I was flying back to Alaska from Houston and the guy in the seat next to me kept squirming and wiggling. Though I ignored him, he turned to me and asked: “You’re probably wondering why I am squirming so much?”
I lied and said no.
He ignored my answer and proceeded to tell me his story. He was a traveling salesman of Tibetan beer and had checked into his hotel the night before and taken a shower. He was tired, so he sat down on the narrow ledge in the shower, which was there for shampoo bottles, not 200-pound guys.
The tile shattered under his weight and left him with a cut bottom and a bruised ego. He wrapped his bleeding rear end in a towel and drove himself to the ER. The doc examined the cuts, announced that the man needed stitches, and then called over younger doctors and nurses to observe the skill and style required to stitch up a flexible bottom as this guy was bent over the exam table.
At that point in his storytelling, the guy pulled out his phone. I panicked. I thought, no way do I want to see photos of his stitches. Thankfully, they were only photos of the shattered shower tile. He blamed the hotel for his stitched-up butt and planned to file a claim.
I should add that he was so happy with the doc’s stitches that he delivered a case of beer to the ER before he left town.
I had an uneventful couple of years of flying seatmates until last week on a flight to Seattle. The man next to me was checking the texts and emails on his phone as we were landing at SeaTac. He was clearly upset at what he was reading.

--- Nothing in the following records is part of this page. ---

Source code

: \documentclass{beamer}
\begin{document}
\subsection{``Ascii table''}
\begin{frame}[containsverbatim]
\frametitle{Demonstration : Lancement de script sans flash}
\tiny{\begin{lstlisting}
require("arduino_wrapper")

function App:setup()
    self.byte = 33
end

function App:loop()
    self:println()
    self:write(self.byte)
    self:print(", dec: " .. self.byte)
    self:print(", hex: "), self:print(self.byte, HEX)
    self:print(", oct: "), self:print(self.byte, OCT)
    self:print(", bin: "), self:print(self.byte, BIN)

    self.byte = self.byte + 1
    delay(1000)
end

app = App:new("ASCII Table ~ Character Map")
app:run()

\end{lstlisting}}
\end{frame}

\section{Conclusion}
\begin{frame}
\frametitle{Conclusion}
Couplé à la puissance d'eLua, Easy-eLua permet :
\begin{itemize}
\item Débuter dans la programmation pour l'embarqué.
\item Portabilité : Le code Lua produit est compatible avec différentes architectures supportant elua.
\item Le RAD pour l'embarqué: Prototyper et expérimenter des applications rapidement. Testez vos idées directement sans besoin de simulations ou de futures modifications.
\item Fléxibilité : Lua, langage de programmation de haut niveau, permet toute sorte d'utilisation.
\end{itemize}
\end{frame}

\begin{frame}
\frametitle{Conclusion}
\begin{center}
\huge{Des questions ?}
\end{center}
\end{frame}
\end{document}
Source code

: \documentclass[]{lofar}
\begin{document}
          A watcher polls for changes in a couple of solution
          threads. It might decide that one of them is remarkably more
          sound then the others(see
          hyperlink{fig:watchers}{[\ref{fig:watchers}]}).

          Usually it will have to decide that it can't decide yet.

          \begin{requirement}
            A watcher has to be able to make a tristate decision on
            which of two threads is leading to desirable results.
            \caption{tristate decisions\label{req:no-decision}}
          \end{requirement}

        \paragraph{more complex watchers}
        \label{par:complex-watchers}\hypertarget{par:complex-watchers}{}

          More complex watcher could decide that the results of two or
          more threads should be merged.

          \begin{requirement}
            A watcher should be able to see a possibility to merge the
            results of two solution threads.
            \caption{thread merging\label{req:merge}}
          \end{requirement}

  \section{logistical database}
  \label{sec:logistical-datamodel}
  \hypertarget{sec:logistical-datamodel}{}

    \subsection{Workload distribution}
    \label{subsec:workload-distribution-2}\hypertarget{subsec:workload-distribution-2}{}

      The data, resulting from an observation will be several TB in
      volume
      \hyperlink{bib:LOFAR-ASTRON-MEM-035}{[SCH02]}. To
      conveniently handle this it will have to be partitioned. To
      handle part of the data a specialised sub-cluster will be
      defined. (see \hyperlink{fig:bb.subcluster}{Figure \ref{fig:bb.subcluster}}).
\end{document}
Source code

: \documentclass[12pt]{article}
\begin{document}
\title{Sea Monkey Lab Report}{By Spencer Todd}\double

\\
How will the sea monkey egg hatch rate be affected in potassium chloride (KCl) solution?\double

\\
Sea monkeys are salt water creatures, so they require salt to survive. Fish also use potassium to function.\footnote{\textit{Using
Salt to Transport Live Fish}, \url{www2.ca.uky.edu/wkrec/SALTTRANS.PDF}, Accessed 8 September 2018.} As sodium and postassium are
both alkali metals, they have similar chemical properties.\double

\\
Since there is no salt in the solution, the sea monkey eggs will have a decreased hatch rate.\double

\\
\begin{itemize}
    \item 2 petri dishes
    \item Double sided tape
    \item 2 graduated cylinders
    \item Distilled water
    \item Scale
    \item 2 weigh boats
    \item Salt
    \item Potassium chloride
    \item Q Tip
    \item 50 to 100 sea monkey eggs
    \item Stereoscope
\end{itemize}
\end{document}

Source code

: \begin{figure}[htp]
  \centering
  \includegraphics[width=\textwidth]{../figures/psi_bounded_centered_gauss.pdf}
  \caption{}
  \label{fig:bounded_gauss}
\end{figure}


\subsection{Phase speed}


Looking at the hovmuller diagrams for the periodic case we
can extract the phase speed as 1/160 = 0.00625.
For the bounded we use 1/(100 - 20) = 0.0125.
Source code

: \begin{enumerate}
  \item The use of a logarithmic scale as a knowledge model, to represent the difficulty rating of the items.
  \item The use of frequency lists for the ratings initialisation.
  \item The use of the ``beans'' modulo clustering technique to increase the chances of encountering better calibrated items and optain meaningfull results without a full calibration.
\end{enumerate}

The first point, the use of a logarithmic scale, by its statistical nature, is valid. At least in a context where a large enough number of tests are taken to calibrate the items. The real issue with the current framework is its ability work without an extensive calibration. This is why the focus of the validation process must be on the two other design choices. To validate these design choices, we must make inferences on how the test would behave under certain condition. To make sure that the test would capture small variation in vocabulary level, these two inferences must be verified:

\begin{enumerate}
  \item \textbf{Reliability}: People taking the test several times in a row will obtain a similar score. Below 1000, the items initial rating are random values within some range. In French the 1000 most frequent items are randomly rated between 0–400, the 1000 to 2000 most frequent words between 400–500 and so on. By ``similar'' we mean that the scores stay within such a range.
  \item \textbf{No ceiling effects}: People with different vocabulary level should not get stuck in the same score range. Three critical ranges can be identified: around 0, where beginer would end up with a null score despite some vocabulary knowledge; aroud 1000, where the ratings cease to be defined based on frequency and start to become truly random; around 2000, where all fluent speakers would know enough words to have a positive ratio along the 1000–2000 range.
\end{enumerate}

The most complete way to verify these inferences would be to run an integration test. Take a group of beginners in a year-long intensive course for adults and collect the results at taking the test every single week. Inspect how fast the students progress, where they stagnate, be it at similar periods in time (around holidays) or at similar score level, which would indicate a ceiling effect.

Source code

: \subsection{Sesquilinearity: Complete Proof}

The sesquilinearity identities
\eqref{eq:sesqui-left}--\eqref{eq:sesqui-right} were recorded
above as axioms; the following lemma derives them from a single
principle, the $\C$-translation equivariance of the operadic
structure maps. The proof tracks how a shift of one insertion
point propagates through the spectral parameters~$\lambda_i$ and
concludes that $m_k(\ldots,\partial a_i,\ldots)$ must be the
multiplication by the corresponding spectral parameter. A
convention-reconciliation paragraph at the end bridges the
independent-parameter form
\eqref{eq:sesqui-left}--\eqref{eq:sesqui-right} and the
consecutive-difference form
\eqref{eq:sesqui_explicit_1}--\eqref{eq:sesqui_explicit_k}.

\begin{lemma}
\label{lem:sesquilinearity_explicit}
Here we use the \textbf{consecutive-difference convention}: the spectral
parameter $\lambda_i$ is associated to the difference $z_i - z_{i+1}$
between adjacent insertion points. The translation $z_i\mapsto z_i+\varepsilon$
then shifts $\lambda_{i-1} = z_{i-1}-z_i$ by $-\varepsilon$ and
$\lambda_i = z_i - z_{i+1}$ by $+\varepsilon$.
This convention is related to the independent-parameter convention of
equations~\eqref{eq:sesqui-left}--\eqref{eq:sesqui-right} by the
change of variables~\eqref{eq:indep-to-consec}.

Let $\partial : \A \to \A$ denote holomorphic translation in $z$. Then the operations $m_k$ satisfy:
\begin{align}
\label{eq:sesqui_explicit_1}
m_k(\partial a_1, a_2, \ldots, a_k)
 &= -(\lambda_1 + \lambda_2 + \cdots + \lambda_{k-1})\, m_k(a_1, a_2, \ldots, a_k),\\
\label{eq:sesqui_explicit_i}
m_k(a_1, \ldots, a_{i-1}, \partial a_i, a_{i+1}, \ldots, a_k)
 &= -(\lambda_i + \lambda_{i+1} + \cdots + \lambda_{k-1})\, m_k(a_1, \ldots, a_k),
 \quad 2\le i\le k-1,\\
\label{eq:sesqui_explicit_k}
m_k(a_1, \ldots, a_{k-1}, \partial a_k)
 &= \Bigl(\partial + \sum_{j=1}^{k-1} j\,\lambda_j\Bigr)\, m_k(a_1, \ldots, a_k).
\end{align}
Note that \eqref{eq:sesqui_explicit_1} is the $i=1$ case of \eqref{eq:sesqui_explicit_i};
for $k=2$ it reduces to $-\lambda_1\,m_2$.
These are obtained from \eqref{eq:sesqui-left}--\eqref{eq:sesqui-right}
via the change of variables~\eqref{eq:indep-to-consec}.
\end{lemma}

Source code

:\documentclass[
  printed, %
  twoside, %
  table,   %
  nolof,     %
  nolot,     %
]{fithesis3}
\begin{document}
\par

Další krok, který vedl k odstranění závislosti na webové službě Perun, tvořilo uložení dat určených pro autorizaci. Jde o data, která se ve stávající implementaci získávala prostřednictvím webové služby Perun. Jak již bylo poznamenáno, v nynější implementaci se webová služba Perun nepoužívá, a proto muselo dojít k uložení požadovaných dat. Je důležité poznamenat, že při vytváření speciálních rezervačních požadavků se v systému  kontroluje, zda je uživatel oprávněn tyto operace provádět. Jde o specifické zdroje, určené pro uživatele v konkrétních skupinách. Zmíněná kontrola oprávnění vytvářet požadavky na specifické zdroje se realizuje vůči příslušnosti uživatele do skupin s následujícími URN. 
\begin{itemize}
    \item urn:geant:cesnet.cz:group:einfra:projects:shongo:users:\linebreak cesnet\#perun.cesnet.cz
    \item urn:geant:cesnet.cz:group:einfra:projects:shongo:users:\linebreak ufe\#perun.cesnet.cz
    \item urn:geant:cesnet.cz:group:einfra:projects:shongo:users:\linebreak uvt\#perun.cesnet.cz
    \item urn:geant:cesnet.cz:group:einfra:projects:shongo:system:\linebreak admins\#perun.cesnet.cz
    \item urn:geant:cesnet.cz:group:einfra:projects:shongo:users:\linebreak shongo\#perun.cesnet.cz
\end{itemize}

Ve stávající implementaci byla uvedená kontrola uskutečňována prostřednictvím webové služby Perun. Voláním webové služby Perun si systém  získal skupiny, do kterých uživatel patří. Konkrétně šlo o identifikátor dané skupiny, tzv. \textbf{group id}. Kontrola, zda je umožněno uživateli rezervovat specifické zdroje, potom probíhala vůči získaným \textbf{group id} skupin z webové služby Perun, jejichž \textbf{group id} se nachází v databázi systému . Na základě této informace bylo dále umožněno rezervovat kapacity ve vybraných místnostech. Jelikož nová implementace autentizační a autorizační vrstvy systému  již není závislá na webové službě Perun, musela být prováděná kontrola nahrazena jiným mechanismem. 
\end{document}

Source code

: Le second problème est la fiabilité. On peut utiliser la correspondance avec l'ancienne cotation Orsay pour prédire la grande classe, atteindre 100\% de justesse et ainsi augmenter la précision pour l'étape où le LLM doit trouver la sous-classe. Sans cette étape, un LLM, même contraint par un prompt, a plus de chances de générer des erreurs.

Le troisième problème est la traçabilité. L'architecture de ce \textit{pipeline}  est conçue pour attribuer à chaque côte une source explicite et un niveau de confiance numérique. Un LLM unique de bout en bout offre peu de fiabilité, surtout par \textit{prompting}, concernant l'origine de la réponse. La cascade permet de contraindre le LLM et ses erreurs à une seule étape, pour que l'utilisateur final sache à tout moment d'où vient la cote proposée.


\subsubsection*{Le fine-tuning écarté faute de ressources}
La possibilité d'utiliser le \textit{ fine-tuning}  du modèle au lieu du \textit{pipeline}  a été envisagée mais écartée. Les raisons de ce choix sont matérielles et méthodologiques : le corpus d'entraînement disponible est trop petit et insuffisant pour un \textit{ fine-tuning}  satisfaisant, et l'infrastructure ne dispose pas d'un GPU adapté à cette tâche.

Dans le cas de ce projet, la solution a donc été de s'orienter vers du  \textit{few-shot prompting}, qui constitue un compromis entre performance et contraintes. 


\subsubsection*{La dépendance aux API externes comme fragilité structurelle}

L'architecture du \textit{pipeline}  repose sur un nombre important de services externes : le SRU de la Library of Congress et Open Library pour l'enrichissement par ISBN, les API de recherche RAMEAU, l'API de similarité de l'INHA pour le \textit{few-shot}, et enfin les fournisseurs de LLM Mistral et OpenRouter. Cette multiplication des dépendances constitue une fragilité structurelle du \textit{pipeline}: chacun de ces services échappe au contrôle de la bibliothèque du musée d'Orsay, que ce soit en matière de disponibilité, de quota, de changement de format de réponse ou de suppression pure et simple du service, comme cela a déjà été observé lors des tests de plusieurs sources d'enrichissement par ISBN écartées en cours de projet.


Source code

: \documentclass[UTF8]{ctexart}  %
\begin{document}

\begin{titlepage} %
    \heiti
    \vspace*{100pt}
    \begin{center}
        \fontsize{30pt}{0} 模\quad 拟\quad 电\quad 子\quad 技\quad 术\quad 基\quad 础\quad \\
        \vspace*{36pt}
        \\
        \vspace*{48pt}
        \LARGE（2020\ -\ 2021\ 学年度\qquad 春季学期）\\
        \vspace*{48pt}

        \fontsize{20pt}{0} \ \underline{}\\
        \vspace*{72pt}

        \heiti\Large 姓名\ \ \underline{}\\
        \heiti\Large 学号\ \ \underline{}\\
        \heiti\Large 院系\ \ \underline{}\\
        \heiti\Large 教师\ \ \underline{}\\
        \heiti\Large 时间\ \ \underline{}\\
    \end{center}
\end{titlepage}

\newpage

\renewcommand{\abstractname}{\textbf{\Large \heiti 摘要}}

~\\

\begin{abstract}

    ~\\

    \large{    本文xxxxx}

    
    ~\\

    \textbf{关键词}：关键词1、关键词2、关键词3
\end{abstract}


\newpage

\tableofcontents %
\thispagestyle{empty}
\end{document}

Turns out he and his partner in the next seat over had reserved a rental car through Turo for their visit. But Turo had sent him a cancellation notice. Apparently he did not pass Turo’s trust screening that the app conducts before putting him in the driver’s seat of somebody else’s car. Turns out Turo had sent him four emails with questions the day before, none of which he answered. Turns out the non-responses led to the failing grade on trust.
His response to all this, which I overheard as we were separated by nothing more than a three-inch-wide armrest, was to tell his partner what he intended to do about Turo: “We need to give them a really bad review.”
No sense of personal responsibility for ignoring the emails, just as the beer salesman did not accept that it was his fault for thinking a shampoo bottle shelf would support the weight of 20 12-packs.
No surprise that I’d rather look out the window and daydream about untold stories. Fiction is better than listening to the truth.